Clients absolutely tend to underestimate how expensive, time-consuming, and complex litigation can be. When dealing with business litigation, there is just no way around the need to hire a lawyer, who will have to paid on an hourly basis rather than on a contingency basis.
With regard to the amount of time it takes, it is important to know that nothing in the legal system moves fast. We try to move cases along as fast as possible, but we are at the mercy of the court schedules.

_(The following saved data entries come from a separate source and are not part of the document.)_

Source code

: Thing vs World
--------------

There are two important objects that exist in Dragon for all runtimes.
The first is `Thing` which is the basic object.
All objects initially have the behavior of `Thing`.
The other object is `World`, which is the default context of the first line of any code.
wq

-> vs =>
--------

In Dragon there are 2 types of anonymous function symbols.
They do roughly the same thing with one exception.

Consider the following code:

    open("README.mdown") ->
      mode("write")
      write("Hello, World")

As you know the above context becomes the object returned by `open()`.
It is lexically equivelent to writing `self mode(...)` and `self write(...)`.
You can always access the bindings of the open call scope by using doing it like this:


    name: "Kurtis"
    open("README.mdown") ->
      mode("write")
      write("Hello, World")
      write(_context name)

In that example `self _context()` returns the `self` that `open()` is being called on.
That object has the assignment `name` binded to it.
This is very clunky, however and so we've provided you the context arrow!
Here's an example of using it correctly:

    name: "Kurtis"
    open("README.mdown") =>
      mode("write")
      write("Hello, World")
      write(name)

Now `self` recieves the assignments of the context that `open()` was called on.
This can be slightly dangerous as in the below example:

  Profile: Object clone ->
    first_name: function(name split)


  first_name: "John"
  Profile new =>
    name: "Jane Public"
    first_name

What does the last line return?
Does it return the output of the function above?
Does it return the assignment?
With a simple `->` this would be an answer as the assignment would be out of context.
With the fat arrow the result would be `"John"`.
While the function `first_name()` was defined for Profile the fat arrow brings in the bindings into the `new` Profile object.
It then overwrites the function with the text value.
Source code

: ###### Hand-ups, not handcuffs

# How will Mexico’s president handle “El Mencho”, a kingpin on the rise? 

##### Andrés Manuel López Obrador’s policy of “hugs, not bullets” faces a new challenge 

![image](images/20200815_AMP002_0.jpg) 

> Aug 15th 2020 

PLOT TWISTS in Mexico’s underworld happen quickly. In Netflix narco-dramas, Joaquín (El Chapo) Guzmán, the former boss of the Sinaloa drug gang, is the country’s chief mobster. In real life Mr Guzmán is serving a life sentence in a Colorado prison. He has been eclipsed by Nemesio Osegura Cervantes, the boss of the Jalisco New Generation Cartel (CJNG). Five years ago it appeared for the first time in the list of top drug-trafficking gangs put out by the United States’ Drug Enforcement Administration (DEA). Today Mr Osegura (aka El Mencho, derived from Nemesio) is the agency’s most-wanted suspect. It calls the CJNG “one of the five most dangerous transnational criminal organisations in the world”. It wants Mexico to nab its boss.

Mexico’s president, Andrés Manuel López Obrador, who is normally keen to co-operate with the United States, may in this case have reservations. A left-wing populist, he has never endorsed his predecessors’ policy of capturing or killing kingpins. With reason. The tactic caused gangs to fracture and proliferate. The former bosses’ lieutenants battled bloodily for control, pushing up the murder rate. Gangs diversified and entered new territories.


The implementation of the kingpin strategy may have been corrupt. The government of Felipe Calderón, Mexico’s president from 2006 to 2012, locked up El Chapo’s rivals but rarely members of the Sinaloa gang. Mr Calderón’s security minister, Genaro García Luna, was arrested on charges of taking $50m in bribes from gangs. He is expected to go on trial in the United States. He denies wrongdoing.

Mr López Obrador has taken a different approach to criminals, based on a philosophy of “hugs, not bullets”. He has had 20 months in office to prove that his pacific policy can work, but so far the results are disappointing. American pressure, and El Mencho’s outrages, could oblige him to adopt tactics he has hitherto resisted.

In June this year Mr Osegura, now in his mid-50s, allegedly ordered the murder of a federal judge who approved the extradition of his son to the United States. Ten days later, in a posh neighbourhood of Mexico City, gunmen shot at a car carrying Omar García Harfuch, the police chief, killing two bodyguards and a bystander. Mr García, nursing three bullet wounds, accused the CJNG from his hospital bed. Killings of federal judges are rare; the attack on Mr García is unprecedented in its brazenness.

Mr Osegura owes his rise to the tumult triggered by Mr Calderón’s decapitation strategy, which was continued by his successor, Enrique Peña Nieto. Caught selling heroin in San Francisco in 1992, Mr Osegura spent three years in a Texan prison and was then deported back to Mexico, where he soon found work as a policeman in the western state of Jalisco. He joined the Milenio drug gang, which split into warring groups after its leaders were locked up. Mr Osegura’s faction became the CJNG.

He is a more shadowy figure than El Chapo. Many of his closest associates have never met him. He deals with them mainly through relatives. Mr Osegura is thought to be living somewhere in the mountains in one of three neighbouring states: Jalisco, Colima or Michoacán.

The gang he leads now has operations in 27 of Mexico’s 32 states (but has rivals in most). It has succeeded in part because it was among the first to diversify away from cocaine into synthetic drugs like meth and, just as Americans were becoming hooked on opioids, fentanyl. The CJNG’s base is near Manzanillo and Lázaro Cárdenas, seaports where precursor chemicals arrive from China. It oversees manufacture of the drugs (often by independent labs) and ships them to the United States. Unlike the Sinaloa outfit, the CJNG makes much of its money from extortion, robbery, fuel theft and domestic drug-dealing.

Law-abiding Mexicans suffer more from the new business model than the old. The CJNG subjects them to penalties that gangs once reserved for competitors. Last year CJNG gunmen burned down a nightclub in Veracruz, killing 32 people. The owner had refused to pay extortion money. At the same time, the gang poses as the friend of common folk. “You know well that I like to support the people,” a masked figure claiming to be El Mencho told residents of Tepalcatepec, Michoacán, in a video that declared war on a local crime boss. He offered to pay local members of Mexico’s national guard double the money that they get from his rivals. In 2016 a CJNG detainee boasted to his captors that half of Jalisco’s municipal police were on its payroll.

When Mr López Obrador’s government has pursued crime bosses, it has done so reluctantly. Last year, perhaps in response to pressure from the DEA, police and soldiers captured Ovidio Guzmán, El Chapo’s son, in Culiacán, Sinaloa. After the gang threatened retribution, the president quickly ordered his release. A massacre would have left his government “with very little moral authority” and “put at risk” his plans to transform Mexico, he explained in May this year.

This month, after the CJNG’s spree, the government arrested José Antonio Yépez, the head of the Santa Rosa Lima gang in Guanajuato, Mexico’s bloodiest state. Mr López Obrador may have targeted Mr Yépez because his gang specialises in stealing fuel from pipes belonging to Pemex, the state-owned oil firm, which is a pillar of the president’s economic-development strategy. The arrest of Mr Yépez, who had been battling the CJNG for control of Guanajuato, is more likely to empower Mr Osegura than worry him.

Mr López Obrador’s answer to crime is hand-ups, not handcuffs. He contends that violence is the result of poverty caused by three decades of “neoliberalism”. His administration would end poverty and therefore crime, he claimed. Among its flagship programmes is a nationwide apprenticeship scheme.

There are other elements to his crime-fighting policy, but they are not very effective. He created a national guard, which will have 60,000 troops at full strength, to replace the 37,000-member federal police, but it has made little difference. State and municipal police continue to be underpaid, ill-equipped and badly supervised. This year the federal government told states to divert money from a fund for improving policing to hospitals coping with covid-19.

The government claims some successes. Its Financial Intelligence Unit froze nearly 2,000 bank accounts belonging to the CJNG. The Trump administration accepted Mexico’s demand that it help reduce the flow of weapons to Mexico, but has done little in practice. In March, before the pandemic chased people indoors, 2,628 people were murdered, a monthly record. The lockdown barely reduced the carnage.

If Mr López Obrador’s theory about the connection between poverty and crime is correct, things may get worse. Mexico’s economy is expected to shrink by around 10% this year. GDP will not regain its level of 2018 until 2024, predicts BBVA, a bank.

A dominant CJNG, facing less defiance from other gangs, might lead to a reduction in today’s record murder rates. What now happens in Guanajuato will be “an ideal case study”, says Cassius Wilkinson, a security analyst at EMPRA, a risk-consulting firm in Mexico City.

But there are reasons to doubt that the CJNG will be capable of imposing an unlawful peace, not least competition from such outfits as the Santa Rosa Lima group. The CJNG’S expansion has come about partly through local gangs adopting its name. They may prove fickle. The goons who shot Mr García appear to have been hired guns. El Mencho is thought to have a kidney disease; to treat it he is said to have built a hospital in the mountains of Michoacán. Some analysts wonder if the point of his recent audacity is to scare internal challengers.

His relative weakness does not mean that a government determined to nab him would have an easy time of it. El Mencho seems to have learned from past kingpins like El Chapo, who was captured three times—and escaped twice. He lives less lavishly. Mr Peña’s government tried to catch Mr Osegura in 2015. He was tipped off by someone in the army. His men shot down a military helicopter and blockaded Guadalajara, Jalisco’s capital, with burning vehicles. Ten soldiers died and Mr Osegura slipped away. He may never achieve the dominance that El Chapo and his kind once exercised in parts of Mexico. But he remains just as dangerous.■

Litigation is complex. The process of discovery can take a significant amount of time, and will involve questions and requests for myriad of documents from the other side, as well as depositions. As a result, many days will have to be set aside to deal with litigation—days that would otherwise be spent running the business. Since the process may require depositions from employees of the company, the business owner will have to compensate and cover for those employees while they are away. Small medical practices with only one doctor will have to essentially shut down the entire practice on days when the doctor must go to mediation or deal with preparation for trial. This alone can be very costly, and it doesn’t even account for the trial itself, which could take weeks.
There is nothing easy about litigation, which is why we say with all sincerity that if an issue can be resolved prior to litigation, it probably should be. With that being said, the American court system is the greatest in the world, and it’s there for a reason. Sometimes people just cannot come to an agreement, and if that is the case, we will be there to guide and represent our clients through trial.
What Are Some Of The Biggest Mistakes That You Find Or See Business Owners Make When It Comes To Being Involved In Business Litigation Matters?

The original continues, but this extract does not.